[Opening Data to use section]
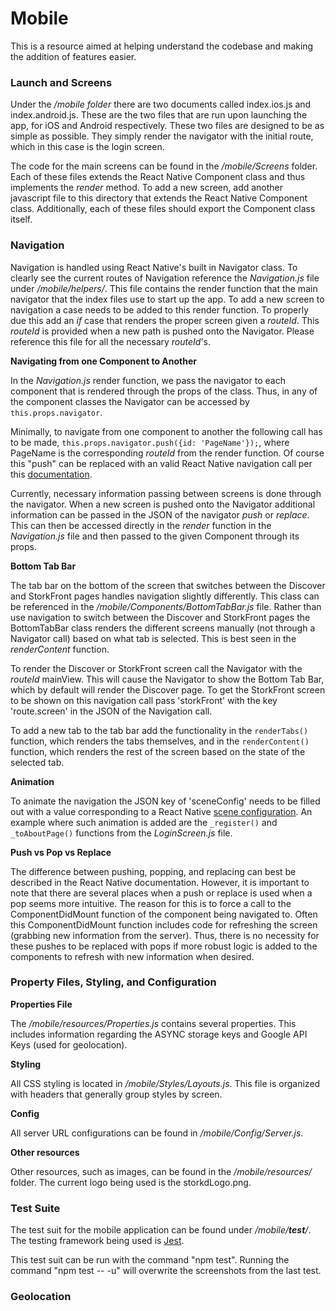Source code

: # Mobile

This is a resource aimed at helping understand the codebase and making the addition of features easier.

### Launch and Screens

Under the */mobile folder* there are two documents called index.ios.js and index.android.js.  These are the two files that are run upon launching the app, for iOS and Android respectively.  These two files are designed to be as simple as possible.  They simply render the navigator with the initial route, which in this case is the login screen.

The code for the main screens can be found in the */mobile/Screens* folder.  Each of these files extends the React Native Component class and thus implements the *render* method. To add a new screen, add another javascript file to this directory that extends the React Native Component class.  Additionally, each of these files should export the Component class itself.  

### Navigation

Navigation is handled using React Native's built in Navigator class.  To clearly see the current routes of Navigation reference the *Navigation.js* file under */mobile/helpers/*.  This file contains the render function that the main navigator that the index files use to start up the app.  To add a new screen to navigation a case needs to be added to this render function.  To properly due this add an *if* case that renders the proper screen given a *routeId*.  This *routeId* is provided when a new path is pushed onto the Navigator.  Please reference this file for all the necessary *routeId*'s.

**Navigating from one Component to Another**

In the *Navigation.js* render function, we pass the navigator to each component that is rendered through the props of the class.  Thus, in any of the component classes the Navigator can be accessed by `this.props.navigator`.

Minimally, to navigate from one component to another the following call has to be made, `this.props.navigator.push({id: 'PageName'});`, where PageName is the corresponding *routeId* from the render function.  Of course this "push" can be replaced with an valid React Native navigation call per this [documentation](https://facebook.github.io/react-native/docs/navigator.html).

Currently, necessary information passing between screens is done through the navigator.  When a new screen is pushed onto the Navigator additional information can be passed in the JSON of the navigator *push* or *replace*.  This can then be accessed directly in the *render* function in the *Navigation.js* file and then passed to the given Component through its props.  

**Bottom Tab Bar**

The tab bar on the bottom of the screen that switches between the Discover and StorkFront pages handles navigation slightly differently.  This class can be referenced in the */mobile/Components/BottomTabBar.js* file.  Rather than use navigation to switch between the Discover and StorkFront pages the BottomTabBar class renders the different screens manually (not through a Navigator call) based on what tab is selected.  This is best seen in the *renderContent* function.  

To render the Discover or StorkFront screen call the Navigator with the *routeId* mainView.  This will cause the Navigator to show the Bottom Tab Bar, which by default will render the Discover page.  To get the StorkFront screen to be shown on this navigation call pass 'storkFront' with the key 'route.screen' in the JSON of the Navigation call.

To add a new tab to the tab bar add the functionality in the `renderTabs()` function, which renders the tabs themselves, and in the `renderContent()` function, which renders the rest of the screen based on the state of the selected tab.

**Animation**

To animate the navigation the JSON key of 'sceneConfig' needs to be filled out with a value corresponding to a React Native [scene configuration](https://facebook.github.io/react-native/docs/navigator.html).  An example where such animation is added are the `_register()` and `_toAboutPage()` functions from the *LoginScreen.js* file.

**Push vs Pop vs Replace**

The difference between pushing, popping, and replacing can best be described in the React Native documentation. However, it is important to note that there are several places when a push or replace is used when a pop seems more intuitive.  The reason for this is to force a call to the ComponentDidMount function of the component being navigated to.  Often this ComponentDidMount function includes code for refreshing the screen (grabbing new information from the server).  Thus, there is no necessity for these pushes to be replaced with pops if more robust logic is added to the components to refresh with new information when desired.

### Property Files, Styling, and Configuration

**Properties File**

The */mobile/resources/Properties.js* contains several properties.  This includes information regarding the ASYNC storage keys and Google API Keys (used for geolocation).

**Styling**

All CSS styling is located in */mobile/Styles/Layouts.js*.  This file is organized with headers that generally group styles by screen.

**Config**

All server URL configurations can be found in */mobile/Config/Server.js*.

**Other resources**

Other resources, such as images, can be found in the */mobile/resources/* folder. The current logo being used is the storkdLogo.png.

### Test Suite

The test suit for the mobile application can be found under  */mobile/__test__/*.  The testing framework being used is [Jest](https://facebook.github.io/jest/docs/tutorial-react-native.html).

This test suit can be run with the command "npm test".  Running the command "npm test -- -u" will overwrite the screenshots from the last test.

### Geolocation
[Closing Data to use section]
:: Action item ::
All lines above that contain "necessary" are required in the answer.

:: Response ::
Navigation is handled using React Native's built in Navigator class.  To clearly see the current routes of Navigation reference the *Navigation.js* file under */mobile/helpers/*.  This file contains the render function that the main navigator that the index files use to start up the app.  To add a new screen to navigation a case needs to be added to this render function.  To properly due this add an *if* case that renders the proper screen given a *routeId*.  This *routeId* is provided when a new path is pushed onto the Navigator.  Please reference this file for all the necessary *routeId*'s.
Currently, necessary information passing between screens is done through the navigator.  When a new screen is pushed onto the Navigator additional information can be passed in the JSON of the navigator *push* or *replace*.  This can then be accessed directly in the *render* function in the *Navigation.js* file and then passed to the given Component through its props.  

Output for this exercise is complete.